** Description of the task **
Could you give back every record below exactly, leaving out the pictures?

BEGIN Data for this exercise

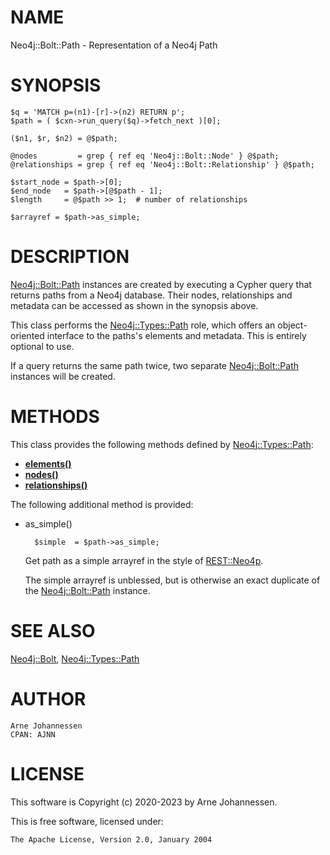 # NAME

Neo4j::Bolt::Path - Representation of a Neo4j Path

# SYNOPSIS

    $q = 'MATCH p=(n1)-[r]->(n2) RETURN p';
    $path = ( $cxn->run_query($q)->fetch_next )[0];
    
    ($n1, $r, $n2) = @$path;
    
    @nodes         = grep { ref eq 'Neo4j::Bolt::Node' } @$path;
    @relationships = grep { ref eq 'Neo4j::Bolt::Relationship' } @$path;
    
    $start_node = $path->[0];
    $end_node   = $path->[@$path - 1];
    $length     = @$path >> 1;  # number of relationships
    
    $arrayref = $path->as_simple;

# DESCRIPTION

[Neo4j::Bolt::Path](/lib/Neo4j/Bolt/Path.md) instances are created by executing
a Cypher query that returns paths from a Neo4j database.
Their nodes, relationships and metadata can be accessed
as shown in the synopsis above.

This class performs the [Neo4j::Types::Path](https://metacpan.org/pod/Neo4j::Types::Path) role, which
offers an object-oriented interface to the paths's
elements and metadata. This is entirely optional to use.

If a query returns the same path twice, two separate
[Neo4j::Bolt::Path](/lib/Neo4j/Bolt/Path.md) instances will be created.

# METHODS

This class provides the following methods defined by
[Neo4j::Types::Path](https://metacpan.org/pod/Neo4j::Types::Path):

- [**elements()**](https://metacpan.org/pod/Neo4j::Types::Path#elements)
- [**nodes()**](https://metacpan.org/pod/Neo4j::Types::Path#nodes)
- [**relationships()**](https://metacpan.org/pod/Neo4j::Types::Path#relationships)

The following additional method is provided:

- as\_simple()

        $simple  = $path->as_simple;

    Get path as a simple arrayref in the style of [REST::Neo4p](https://metacpan.org/pod/REST::Neo4p).

    The simple arrayref is unblessed, but is otherwise an exact duplicate
    of the [Neo4j::Bolt::Path](/lib/Neo4j/Bolt/Path.md) instance.

# SEE ALSO

[Neo4j::Bolt](/lib/Neo4j/Bolt.md), [Neo4j::Types::Path](/lib/Neo4j/Types/Path.md)

# AUTHOR

    Arne Johannessen
    CPAN: AJNN

# LICENSE

This software is Copyright (c) 2020-2023 by Arne Johannessen.

This is free software, licensed under:

    The Apache License, Version 2.0, January 2004
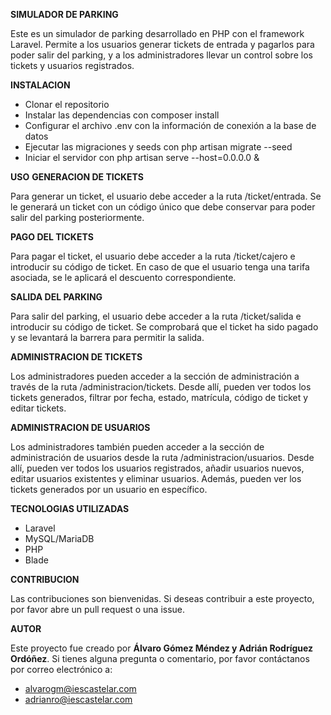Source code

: **SIMULADOR DE PARKING**

Este es un simulador de parking desarrollado en PHP con el framework Laravel. Permite a los usuarios generar tickets de
entrada y pagarlos para poder salir del parking, y a los administradores llevar un control sobre los tickets y usuarios
registrados.

**INSTALACION**

- Clonar el repositorio
- Instalar las dependencias con composer install
- Configurar el archivo .env con la información de conexión a la base de datos
- Ejecutar las migraciones y seeds con php artisan migrate --seed
- Iniciar el servidor con php artisan serve --host=0.0.0.0 &

**USO**
**GENERACION DE TICKETS**

Para generar un ticket, el usuario debe acceder a la ruta /ticket/entrada. Se le generará un ticket con un código único
que
debe conservar para poder salir del parking posteriormente.

**PAGO DEL TICKETS**

Para pagar el ticket, el usuario debe acceder a la ruta /ticket/cajero e introducir su código de ticket. En caso de que
el
usuario tenga una tarifa asociada, se le aplicará el descuento correspondiente.

**SALIDA DEL PARKING**

Para salir del parking, el usuario debe acceder a la ruta /ticket/salida e introducir su código de ticket. Se comprobará
que el
ticket ha sido pagado y se levantará la barrera para permitir la salida.

**ADMINISTRACION DE TICKETS**

Los administradores pueden acceder a la sección de administración a través de la ruta /administracion/tickets. Desde
allí, pueden ver
todos los tickets generados, filtrar por fecha, estado, matrícula, código de ticket y editar tickets.

**ADMINISTRACION DE USUARIOS**

Los administradores también pueden acceder a la sección de administración de usuarios desde la ruta
/administracion/usuarios. Desde
allí, pueden ver todos los usuarios registrados, añadir usuarios nuevos, editar usuarios existentes y eliminar usuarios.
Además, pueden ver los tickets generados por un usuario en específico.

**TECNOLOGIAS UTILIZADAS**

- Laravel
- MySQL/MariaDB
- PHP
- Blade

**CONTRIBUCION**

Las contribuciones son bienvenidas. Si deseas contribuir a este proyecto, por favor abre un pull request o una issue.

**AUTOR**

Este proyecto fue creado por **Álvaro Gómez Méndez y Adrián Rodríguez Ordóñez**. Si tienes alguna pregunta o comentario,
por favor contáctanos por
correo electrónico a:

- alvarogm@iescastelar.com
- adrianro@iescastelar.com
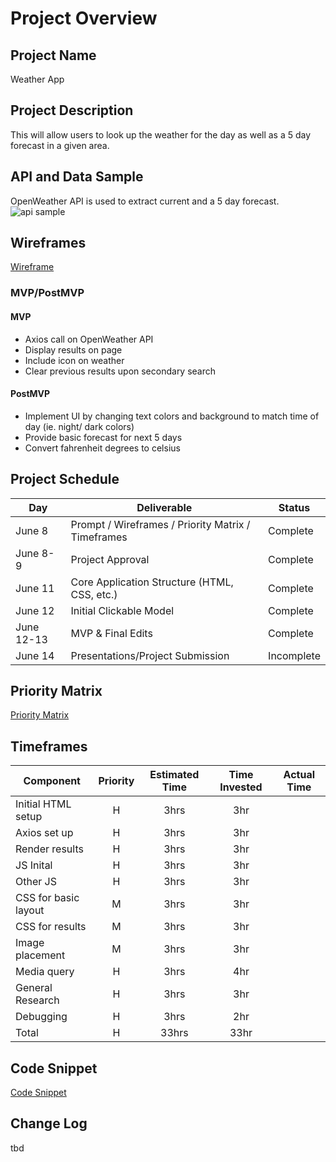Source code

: # Project Overview

## Project Name

Weather App

## Project Description

This will allow users to look up the weather for the day as well as a 5 day forecast in a given area.

## API and Data Sample

OpenWeather API is used to extract current and a 5 day forecast.  
![api sample](/img/Screen)

## Wireframes

[Wireframe](https://ashleym923763.invisionapp.com/freehand/Weather-App-Wireframe-N3Uq5ka09)

### MVP/PostMVP

#### MVP

- Axios call on OpenWeather API
- Display results on page
- Include icon on weather
- Clear previous results upon secondary search

#### PostMVP

- Implement UI by changing text colors and background to match time of day (ie. night/ dark colors)
- Provide basic forecast for next 5 days
- Convert fahrenheit degrees to celsius

## Project Schedule

| Day        | Deliverable                                        | Status     |
| ---------- | -------------------------------------------------- | ---------- |
| June 8     | Prompt / Wireframes / Priority Matrix / Timeframes | Complete   |
| June 8-9   | Project Approval                                   | Complete   |
| June 11    | Core Application Structure (HTML, CSS, etc.)       | Complete   |
| June 12    | Initial Clickable Model                            | Complete   |
| June 12-13 | MVP & Final Edits                                  | Complete   |
| June 14    | Presentations/Project Submission                   | Incomplete |

## Priority Matrix

[Priority Matrix](/img/MatrixChart.png)

## Timeframes

| Component            | Priority | Estimated Time | Time Invested | Actual Time |
| -------------------- | :------: | :------------: | :-----------: | :---------: |
| Initial HTML setup   |    H     |      3hrs      |      3hr      |             |
| Axios set up         |    H     |      3hrs      |      3hr      |             |
| Render results       |    H     |      3hrs      |      3hr      |             |
| JS Inital            |    H     |      3hrs      |      3hr      |             |
| Other JS             |    H     |      3hrs      |      3hr      |             |
| CSS for basic layout |    M     |      3hrs      |      3hr      |             |
| CSS for results      |    M     |      3hrs      |      3hr      |             |
| Image placement      |    M     |      3hrs      |      3hr      |             |
| Media query          |    H     |      3hrs      |      4hr      |             |
| General Research     |    H     |      3hrs      |      3hr      |             |
| Debugging            |    H     |      3hrs      |      2hr      |             |
| Total                |    H     |     33hrs      |     33hr      |             |

## Code Snippet

[Code Snippet](img/CodeSnippet.png)

## Change Log

tbd
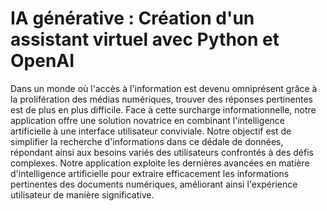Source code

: # IA générative : Création d'un assistant virtuel avec Python et OpenAI


Dans un monde où l'accès à l'information est devenu omniprésent grâce à la prolifération des médias numériques, trouver des réponses pertinentes est de plus en plus difficile. Face à cette surcharge informationnelle, notre application offre une solution novatrice en combinant l'intelligence artificielle à une interface utilisateur conviviale. Notre objectif est de simplifier la recherche d'informations dans ce dédale de données, répondant ainsi aux besoins variés des utilisateurs confrontés à des défis complexes. Notre application exploite les dernières avancées en matière d'intelligence artificielle pour extraire efficacement les informations pertinentes des documents numériques, améliorant ainsi l'expérience utilisateur de manière significative.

END Data for this exercise

** Exercise output **
 # NAME

Neo4j::Bolt::Path - Representation of a Neo4j Path

# SYNOPSIS

    $q = 'MATCH p=(n1)-[r]->(n2) RETURN p';
    $path = ( $cxn->run_query($q)->fetch_next )[0];
    
    ($n1, $r, $n2) = @$path;
    
    @nodes         = grep { ref eq 'Neo4j::Bolt::Node' } @$path;
    @relationships = grep { ref eq 'Neo4j::Bolt::Relationship' } @$path;
    
    $start_node = $path->[0];
    $end_node   = $path->[@$path - 1];
    $length     = @$path >> 1;  # number of relationships
    
    $arrayref = $path->as_simple;

# DESCRIPTION

[Neo4j::Bolt::Path](/lib/Neo4j/Bolt/Path.md) instances are created by executing
a Cypher query that returns paths from a Neo4j database.
Their nodes, relationships and metadata can be accessed
as shown in the synopsis above.

This class performs the [Neo4j::Types::Path](https://metacpan.org/pod/Neo4j::Types::Path) role, which
offers an object-oriented interface to the paths's
elements and metadata. This is entirely optional to use.

If a query returns the same path twice, two separate
[Neo4j::Bolt::Path](/lib/Neo4j/Bolt/Path.md) instances will be created.

# METHODS

This class provides the following methods defined by
[Neo4j::Types::Path](https://metacpan.org/pod/Neo4j::Types::Path):

- [**elements()**](https://metacpan.org/pod/Neo4j::Types::Path#elements)
- [**nodes()**](https://metacpan.org/pod/Neo4j::Types::Path#nodes)
- [**relationships()**](https://metacpan.org/pod/Neo4j::Types::Path#relationships)

The following additional method is provided:

- as\_simple()

        $simple  = $path->as_simple;

    Get path as a simple arrayref in the style of [REST::Neo4p](https://metacpan.org/pod/REST::Neo4p).

    The simple arrayref is unblessed, but is otherwise an exact duplicate
    of the [Neo4j::Bolt::Path](/lib/Neo4j/Bolt/Path.md) instance.

# SEE ALSO

[Neo4j::Bolt](/lib/Neo4j/Bolt.md), [Neo4j::Types::Path](/lib/Neo4j/Types/Path.md)

# AUTHOR

    Arne Johannessen
    CPAN: AJNN

# LICENSE

This software is Copyright (c) 2020-2023 by Arne Johannessen.

This is free software, licensed under:

    The Apache License, Version 2.0, January 2004
Source code

: **SIMULADOR DE PARKING**

Este es un simulador de parking desarrollado en PHP con el framework Laravel. Permite a los usuarios generar tickets de
entrada y pagarlos para poder salir del parking, y a los administradores llevar un control sobre los tickets y usuarios
registrados.

**INSTALACION**

- Clonar el repositorio
- Instalar las dependencias con composer install
- Configurar el archivo .env con la información de conexión a la base de datos
- Ejecutar las migraciones y seeds con php artisan migrate --seed
- Iniciar el servidor con php artisan serve --host=0.0.0.0 &

**USO**
**GENERACION DE TICKETS**

Para generar un ticket, el usuario debe acceder a la ruta /ticket/entrada. Se le generará un ticket con un código único
que
debe conservar para poder salir del parking posteriormente.

**PAGO DEL TICKETS**

Para pagar el ticket, el usuario debe acceder a la ruta /ticket/cajero e introducir su código de ticket. En caso de que
el
usuario tenga una tarifa asociada, se le aplicará el descuento correspondiente.

**SALIDA DEL PARKING**

Para salir del parking, el usuario debe acceder a la ruta /ticket/salida e introducir su código de ticket. Se comprobará
que el
ticket ha sido pagado y se levantará la barrera para permitir la salida.

**ADMINISTRACION DE TICKETS**

Los administradores pueden acceder a la sección de administración a través de la ruta /administracion/tickets. Desde
allí, pueden ver
todos los tickets generados, filtrar por fecha, estado, matrícula, código de ticket y editar tickets.

**ADMINISTRACION DE USUARIOS**

Los administradores también pueden acceder a la sección de administración de usuarios desde la ruta
/administracion/usuarios. Desde
allí, pueden ver todos los usuarios registrados, añadir usuarios nuevos, editar usuarios existentes y eliminar usuarios.
Además, pueden ver los tickets generados por un usuario en específico.

**TECNOLOGIAS UTILIZADAS**

- Laravel
- MySQL/MariaDB
- PHP
- Blade

**CONTRIBUCION**

Las contribuciones son bienvenidas. Si deseas contribuir a este proyecto, por favor abre un pull request o una issue.

**AUTOR**

Este proyecto fue creado por **Álvaro Gómez Méndez y Adrián Rodríguez Ordóñez**. Si tienes alguna pregunta o comentario,
por favor contáctanos por
correo electrónico a:

- alvarogm@iescastelar.com
- adrianro@iescastelar.com
Source code

: # Project Overview

## Project Name

Weather App

## Project Description

This will allow users to look up the weather for the day as well as a 5 day forecast in a given area.

## API and Data Sample

OpenWeather API is used to extract current and a 5 day forecast.  
![api sample](/img/Screen)

## Wireframes

[Wireframe](https://ashleym923763.invisionapp.com/freehand/Weather-App-Wireframe-N3Uq5ka09)

### MVP/PostMVP

#### MVP

- Axios call on OpenWeather API
- Display results on page
- Include icon on weather
- Clear previous results upon secondary search

#### PostMVP

- Implement UI by changing text colors and background to match time of day (ie. night/ dark colors)
- Provide basic forecast for next 5 days
- Convert fahrenheit degrees to celsius

## Project Schedule

| Day        | Deliverable                                        | Status     |
| ---------- | -------------------------------------------------- | ---------- |
| June 8     | Prompt / Wireframes / Priority Matrix / Timeframes | Complete   |
| June 8-9   | Project Approval                                   | Complete   |
| June 11    | Core Application Structure (HTML, CSS, etc.)       | Complete   |
| June 12    | Initial Clickable Model                            | Complete   |
| June 12-13 | MVP & Final Edits                                  | Complete   |
| June 14    | Presentations/Project Submission                   | Incomplete |

## Priority Matrix

[Priority Matrix](/img/MatrixChart.png)

## Timeframes

| Component            | Priority | Estimated Time | Time Invested | Actual Time |
| -------------------- | :------: | :------------: | :-----------: | :---------: |
| Initial HTML setup   |    H     |      3hrs      |      3hr      |             |
| Axios set up         |    H     |      3hrs      |      3hr      |             |
| Render results       |    H     |      3hrs      |      3hr      |             |
| JS Inital            |    H     |      3hrs      |      3hr      |             |
| Other JS             |    H     |      3hrs      |      3hr      |             |
| CSS for basic layout |    M     |      3hrs      |      3hr      |             |
| CSS for results      |    M     |      3hrs      |      3hr      |             |
| Image placement      |    M     |      3hrs      |      3hr      |             |
| Media query          |    H     |      3hrs      |      4hr      |             |
| General Research     |    H     |      3hrs      |      3hr      |             |
| Debugging            |    H     |      3hrs      |      2hr      |             |
| Total                |    H     |     33hrs      |     33hr      |             |

## Code Snippet

[Code Snippet](img/CodeSnippet.png)

## Change Log

tbd
Source code

: # IA générative : Création d'un assistant virtuel avec Python et OpenAI


Dans un monde où l'accès à l'information est devenu omniprésent grâce à la prolifération des médias numériques, trouver des réponses pertinentes est de plus en plus difficile. Face à cette surcharge informationnelle, notre application offre une solution novatrice en combinant l'intelligence artificielle à une interface utilisateur conviviale. Notre objectif est de simplifier la recherche d'informations dans ce dédale de données, répondant ainsi aux besoins variés des utilisateurs confrontés à des défis complexes. Notre application exploite les dernières avancées en matière d'intelligence artificielle pour extraire efficacement les informations pertinentes des documents numériques, améliorant ainsi l'expérience utilisateur de manière significative.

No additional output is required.